I have a classic minimax problem solver with additional alpha-beta pruning implementation.
I parallelized the algorithm in the following way:
- Do iterative deepening until we have more nodes than available threads
- Run one minimax per thread in batches of N threads. So if we get 9 possible moves at depth 2 from the serial search, we first start 4 threads, then another 4 and then 1 on the end, each starting at depth 2 with their own parameters.
It turns out that the speedup S=T(serial)/T(parallel) for 4 threads is 4.77 so I am basically breaking Amdahl's law here.
If we say that implementation is not broken in some way, I suspect Alpha-Beta pruning is doing the magic here?

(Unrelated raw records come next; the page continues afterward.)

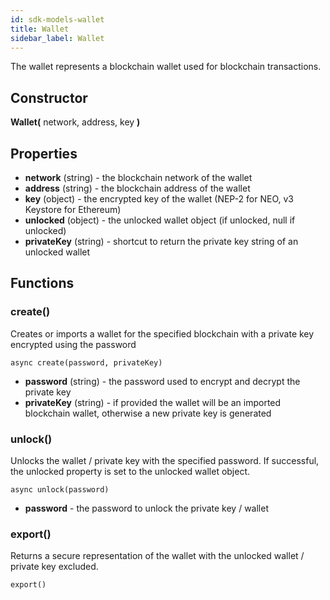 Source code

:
 ```yaml
---
id: sdk-models-wallet
title: Wallet
sidebar_label: Wallet
---
```

The wallet represents a blockchain wallet used for blockchain transactions.

## Constructor
**Wallet(** network, address, key **)**

## Properties
- **network** (string) - the blockchain network of the wallet
- **address** (string) - the blockchain address of the wallet
- **key** (object) - the encrypted key of the wallet (NEP-2 for NEO, v3 Keystore for Ethereum)
- **unlocked** (object) - the unlocked wallet object (if unlocked, null if unlocked)
- **privateKey** (string) - shortcut to return the private key string of an unlocked wallet

## Functions

### create()
Creates or imports a wallet for the specified blockchain with a private key encrypted using the password
```
async create(password, privateKey)
```
- **password** (string) - the password used to encrypt and decrypt the private key
- **privateKey** (string) - if provided the wallet will be an imported blockchain wallet, otherwise a new private key is generated

### unlock()
Unlocks the wallet / private key with the specified password.  If successful, the unlocked property is set to the unlocked wallet object.

```
async unlock(password)
```

- **password** - the password to unlock the private key / wallet

### export()
Returns a secure representation of the wallet with the unlocked wallet / private key excluded.
```
export()
```

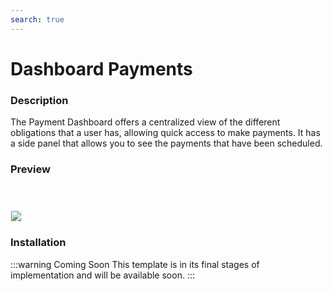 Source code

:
 ```yaml
---
search: true
---
```

# Dashboard Payments

### Description
The Payment Dashboard offers a centralized view of the different obligations that a user has, allowing quick access to make payments. It has a side panel that allows you to see the payments that have been scheduled.

### Preview

<img src="/assets/img/dynamic/experiences/retail/dashboard-payments.jpg" style="border: 1px solid #EEE; margin-top: 40px; max-width:600px;">


### Installation

:::warning Coming Soon
This template is in its final stages of implementation and will be available soon.
::: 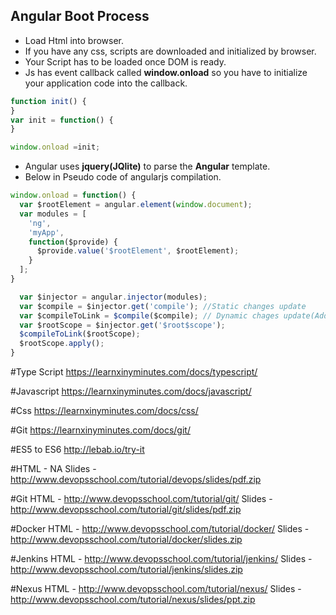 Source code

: Angular Boot Process
--------------------

- Load Html into browser.
- If you have any css, scripts are downloaded and initialized by browser.
- Your Script has to be loaded once DOM is ready.
- Js has event callback called **window.onload** so you have to initialize your application code into the callback.

``` javascript
function init() {
}
var init = function() {
}

window.onload =init;
```

- Angular uses **jquery(JQlite)** to parse the **Angular** template.
- Below in Pseudo code of angularjs compilation.

``` javascript 
window.onload = function() {
  var $rootElement = angular.element(window.document);
  var modules = [
    'ng',
    'myApp',
    function($provide) {
      $provide.value('$rootElement', $rootElement);
    }
  ];
}

  var $injector = angular.injector(modules);
  var $compile = $injector.get('compile'); //Static changes update
  var $compileToLink = $compile($compile); // Dynamic chages update(Addig listeners)
  var $rootScope = $injector.get('$root$scope');
  $compileToLink($rootScope); 
  $rootScope.apply();
}
```


#Type Script
https://learnxinyminutes.com/docs/typescript/

#Javascript
https://learnxinyminutes.com/docs/javascript/

#Css
https://learnxinyminutes.com/docs/css/

#Git
https://learnxinyminutes.com/docs/git/

#ES5 to ES6
http://lebab.io/try-it


#HTML - NA
Slides - http://www.devopsschool.com/tutorial/devops/slides/pdf.zip
 
#Git
HTML - http://www.devopsschool.com/tutorial/git/
Slides - http://www.devopsschool.com/tutorial/git/slides/pdf.zip

#Docker 
HTML - http://www.devopsschool.com/tutorial/docker/
Slides - http://www.devopsschool.com/tutorial/docker/slides.zip

#Jenkins
HTML - http://www.devopsschool.com/tutorial/jenkins/
Slides - http://www.devopsschool.com/tutorial/jenkins/slides.zip

#Nexus
HTML - http://www.devopsschool.com/tutorial/nexus/
Slides - http://www.devopsschool.com/tutorial/nexus/slides/ppt.zip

Due to starting several searches in parallel, there is more pruning and sooner? That is my theory but I'd love if someone could confirm this in more detail.
Just to clarify:
Minimax without alpha-beta implementation is basically doing depth-first search of the whole tree up to some max depth. With alpha-beta it's doing the same except it prunes some branches which will lead to a worse result anyway.
Edit: After further examination of the code I had a bug on one line of code which caused the program to "cheat" and not follow some moves. Actual speedup factor is 3.6 now. Sorry for wasting everyone's time.. no breakthrough in computing today. :/